Joe Cooper

Personal information
- Full name: Joseph Cooper
- Date of birth: 1865
- Place of birth: Wolverhampton, England
- Position: Forward

Senior career*
- Years: Team / Apps / (Gls)
- Milton
- 1888–1890: Wolverhampton Wanderers / 24 / (6)
- 1893: Woolwich Arsenal / 6 / (0)

= Joe Cooper (footballer, born 1865) =

English footballer

Joe Cooper, also known as Joseph Cooper, also known as Jeremiah Cooper (born 1865) was an English footballer who played for Wolverhampton Wanderers and Woolwich Arsenal. Joseph Cooper was a strong running inside–forward always running for the ball.

==Early career==

Became a Youth Player in 1880 however, it is not known what football Cooper played as a youth. In 1886, now a senior player he signed for Milton FC. Milton FC was a small club based in a village north of Stoke-on-Trent. Cooper played for Milton from 1886 to 1888 and was then signed by Wolverhampton Wanderers.

==Season 1888–89==
Joseph Cooper, playing as one of the three forwards, made his League debut on 8 September 1888, at Dudley Road, the then home of Wolverhampton Wanderers. The visitors were Aston Villa and the match ended as a 1–1 draw.

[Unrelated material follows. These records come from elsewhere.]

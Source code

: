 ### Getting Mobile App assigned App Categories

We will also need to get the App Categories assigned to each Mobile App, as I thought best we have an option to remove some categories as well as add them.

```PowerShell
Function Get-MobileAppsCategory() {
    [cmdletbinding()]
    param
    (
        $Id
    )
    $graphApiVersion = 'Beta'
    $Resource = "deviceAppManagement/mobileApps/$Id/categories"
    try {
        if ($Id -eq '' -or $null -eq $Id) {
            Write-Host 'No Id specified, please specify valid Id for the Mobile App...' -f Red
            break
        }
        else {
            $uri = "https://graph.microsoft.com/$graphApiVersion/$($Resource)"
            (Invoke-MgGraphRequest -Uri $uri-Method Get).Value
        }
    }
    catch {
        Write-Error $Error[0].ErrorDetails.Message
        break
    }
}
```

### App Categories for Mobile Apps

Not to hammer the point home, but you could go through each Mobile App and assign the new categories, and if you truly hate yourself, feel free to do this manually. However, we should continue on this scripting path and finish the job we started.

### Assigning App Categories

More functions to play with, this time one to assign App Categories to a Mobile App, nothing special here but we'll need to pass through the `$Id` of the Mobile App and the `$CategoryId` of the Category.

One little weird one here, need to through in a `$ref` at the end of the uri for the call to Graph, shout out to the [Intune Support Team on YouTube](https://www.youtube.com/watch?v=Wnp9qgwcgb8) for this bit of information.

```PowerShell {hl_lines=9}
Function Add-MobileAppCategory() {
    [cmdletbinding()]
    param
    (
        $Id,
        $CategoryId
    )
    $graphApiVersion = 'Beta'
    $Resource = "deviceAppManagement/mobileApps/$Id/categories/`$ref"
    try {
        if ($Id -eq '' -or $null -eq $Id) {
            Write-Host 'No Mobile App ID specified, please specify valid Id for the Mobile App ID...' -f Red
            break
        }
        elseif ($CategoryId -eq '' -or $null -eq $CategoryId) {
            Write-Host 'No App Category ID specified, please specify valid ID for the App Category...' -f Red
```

Joseph Cooper, playing as one of the three forwards, scored his debut League goal on 29 September 1888 at Dudley Road. The visitors were Blackburn Rovers. The match ended as a 2–2 draw and Joseph Cooper scored the first of Wolverhampton Wanderers two goals.

Joseph Cooper appeared in 21 of the 22 League matches played by Wolverhampton Wanderers in season 1888–89 and, as a forward (20 appearances), was part of a forward-line that scored three–League–goals–or–more–in–a–match on eight separate occasions. In scoring six League goals in a season Cooper scored two–League–goals–in–a–match once, against Accrington, on 8 December 1888 at Dudley Road. Wolverhampton Wanderers won the match 4–0.

==1889 onwards==
Cooper only played three League matches in seasons 1889–90 and 1890–91 and this was because of a serious ankle injury. He left Molineux, Wolverhampton Wanderers home from 1889, in 1891 and joined a local team, Stourbridge Standard. However, Woolwich Arsenal signed him in 1893–94 and he played six Division Two League matches and a couple of FA Cup ties, scoring two goals in the latter.